** DATA TO PROCESS **
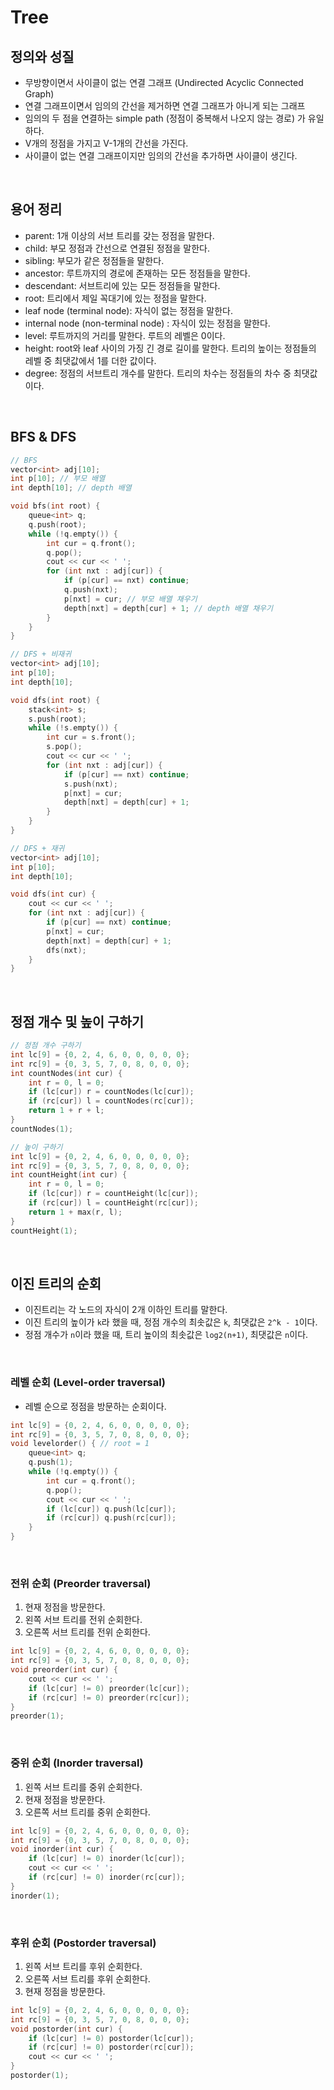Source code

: # Tree

## 정의와 성질

- 무방향이면서 사이클이 없는 연결 그래프 (Undirected Acyclic Connected Graph)
- 연결 그래프이면서 임의의 간선을 제거하면 연결 그래프가 아니게 되는 그래프
- 임의의 두 점을 연결하는 simple path (정점이 중복해서 나오지 않는 경로) 가 유일하다.
- V개의 정점을 가지고 V-1개의 간선을 가진다.
- 사이클이 없는 연결 그래프이지만 임의의 간선을 추가하면 사이클이 생긴다.

<br/>

## 용어 정리

- parent: 1개 이상의 서브 트리를 갖는 정점을 말한다.
- child: 부모 정점과 간선으로 연결된 정점을 말한다.
- sibling: 부모가 같은 정점들을 말한다.
- ancestor: 루트까지의 경로에 존재하는 모든 정점들을 말한다.
- descendant: 서브트리에 있는 모든 정점들을 말한다.
- root: 트리에서 제일 꼭대기에 있는 정점을 말한다.
- leaf node (terminal node): 자식이 없는 정점을 말한다.
- internal node (non-terminal node) : 자식이 있는 정점을 말한다.
- level: 루트까지의 거리를 말한다. 루트의 레벨은 0이다.
- height: root와 leaf 사이의 가징 긴 경로 길이를 말한다. 트리의 높이는 정점들의 레벨 중 최댓값에서 1를 더한 값이다.
- degree: 정점의 서브트리 개수를 말한다. 트리의 차수는 정점들의 차수 중 최댓값이다.

<br/>

## BFS & DFS

```cpp
// BFS
vector<int> adj[10];
int p[10]; // 부모 배열
int depth[10]; // depth 배열

void bfs(int root) {
    queue<int> q;
    q.push(root);
    while (!q.empty()) {
        int cur = q.front();
        q.pop();
        cout << cur << ' ';
        for (int nxt : adj[cur]) {
            if (p[cur] == nxt) continue;
            q.push(nxt);
            p[nxt] = cur; // 부모 배열 채우기
            depth[nxt] = depth[cur] + 1; // depth 배열 채우기
        }
    }
}
```

```cpp
// DFS + 비재귀
vector<int> adj[10];
int p[10];
int depth[10];

void dfs(int root) {
    stack<int> s;
    s.push(root);
    while (!s.empty()) {
        int cur = s.front();
        s.pop();
        cout << cur << ' ';
        for (int nxt : adj[cur]) {
            if (p[cur] == nxt) continue;
            s.push(nxt);
            p[nxt] = cur;
            depth[nxt] = depth[cur] + 1;
        }
    }
}
```

```cpp
// DFS + 재귀
vector<int> adj[10];
int p[10];
int depth[10];

void dfs(int cur) {
    cout << cur << ' ';
    for (int nxt : adj[cur]) {
        if (p[cur] == nxt) continue;
        p[nxt] = cur;
        depth[nxt] = depth[cur] + 1;
        dfs(nxt);
    }
}
```

<br/>

## 정점 개수 및 높이 구하기

```cpp
// 정점 개수 구하기
int lc[9] = {0, 2, 4, 6, 0, 0, 0, 0, 0};
int rc[9] = {0, 3, 5, 7, 0, 8, 0, 0, 0};
int countNodes(int cur) {
    int r = 0, l = 0;
    if (lc[cur]) r = countNodes(lc[cur]);
    if (rc[cur]) l = countNodes(rc[cur]);
    return 1 + r + l;
}
countNodes(1);
```

```cpp
// 높이 구하기
int lc[9] = {0, 2, 4, 6, 0, 0, 0, 0, 0};
int rc[9] = {0, 3, 5, 7, 0, 8, 0, 0, 0};
int countHeight(int cur) {
    int r = 0, l = 0;
    if (lc[cur]) r = countHeight(lc[cur]);
    if (rc[cur]) l = countHeight(rc[cur]);
    return 1 + max(r, l);
}
countHeight(1);
```

<br/>

## 이진 트리의 순회

- 이진트리는 각 노드의 자식이 2개 이하인 트리를 말한다.
- 이진 트리의 높이가 `k`라 했을 때, 정점 개수의 최솟값은 `k`, 최댓값은 `2^k - 1`이다.
- 정점 개수가 `n`이라 했을 때, 트리 높이의 최솟값은 `log2(n+1)`, 최댓값은 `n`이다.

<br/>

### 레벨 순회 (Level-order traversal)

- 레벨 순으로 정점을 방문하는 순회이다.

```cpp
int lc[9] = {0, 2, 4, 6, 0, 0, 0, 0, 0};
int rc[9] = {0, 3, 5, 7, 0, 8, 0, 0, 0};
void levelorder() { // root = 1
    queue<int> q;
    q.push(1);
    while (!q.empty()) {
        int cur = q.front();
        q.pop();
        cout << cur << ' ';
        if (lc[cur]) q.push(lc[cur]);
        if (rc[cur]) q.push(rc[cur]);
    }
}
```

<br/>

### 전위 순회 (Preorder traversal)

1. 현재 정점을 방문한다.
2. 왼쪽 서브 트리를 전위 순회한다.
3. 오른쪽 서브 트리를 전위 순회한다.

```cpp
int lc[9] = {0, 2, 4, 6, 0, 0, 0, 0, 0};
int rc[9] = {0, 3, 5, 7, 0, 8, 0, 0, 0};
void preorder(int cur) {
    cout << cur << ' ';
    if (lc[cur] != 0) preorder(lc[cur]);
    if (rc[cur] != 0) preorder(rc[cur]);
}
preorder(1);
```

<br/>

### 중위 순회 (Inorder traversal)

1. 왼쪽 서브 트리를 중위 순회한다.
2. 현재 정점을 방문한다.
3. 오른쪽 서브 트리를 중위 순회한다.

```cpp
int lc[9] = {0, 2, 4, 6, 0, 0, 0, 0, 0};
int rc[9] = {0, 3, 5, 7, 0, 8, 0, 0, 0};
void inorder(int cur) {
    if (lc[cur] != 0) inorder(lc[cur]);
    cout << cur << ' ';
    if (rc[cur] != 0) inorder(rc[cur]);
}
inorder(1);
```

<br/>

### 후위 순회 (Postorder traversal)

1. 왼쪽 서브 트리를 후위 순회한다.
2. 오른쪽 서브 트리를 후위 순회한다.
3. 현재 정점을 방문한다.

```cpp
int lc[9] = {0, 2, 4, 6, 0, 0, 0, 0, 0};
int rc[9] = {0, 3, 5, 7, 0, 8, 0, 0, 0};
void postorder(int cur) {
    if (lc[cur] != 0) postorder(lc[cur]);
    if (rc[cur] != 0) postorder(rc[cur]);
    cout << cur << ' ';
}
postorder(1);
```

** WHAT TO WORK ON **
Check each line above for the string "countHeight", then copy the ones that have it.

** WRITTEN SOLUTION **
int countHeight(int cur) {
    if (lc[cur]) r = countHeight(lc[cur]);
    if (rc[cur]) l = countHeight(rc[cur]);
countHeight(1);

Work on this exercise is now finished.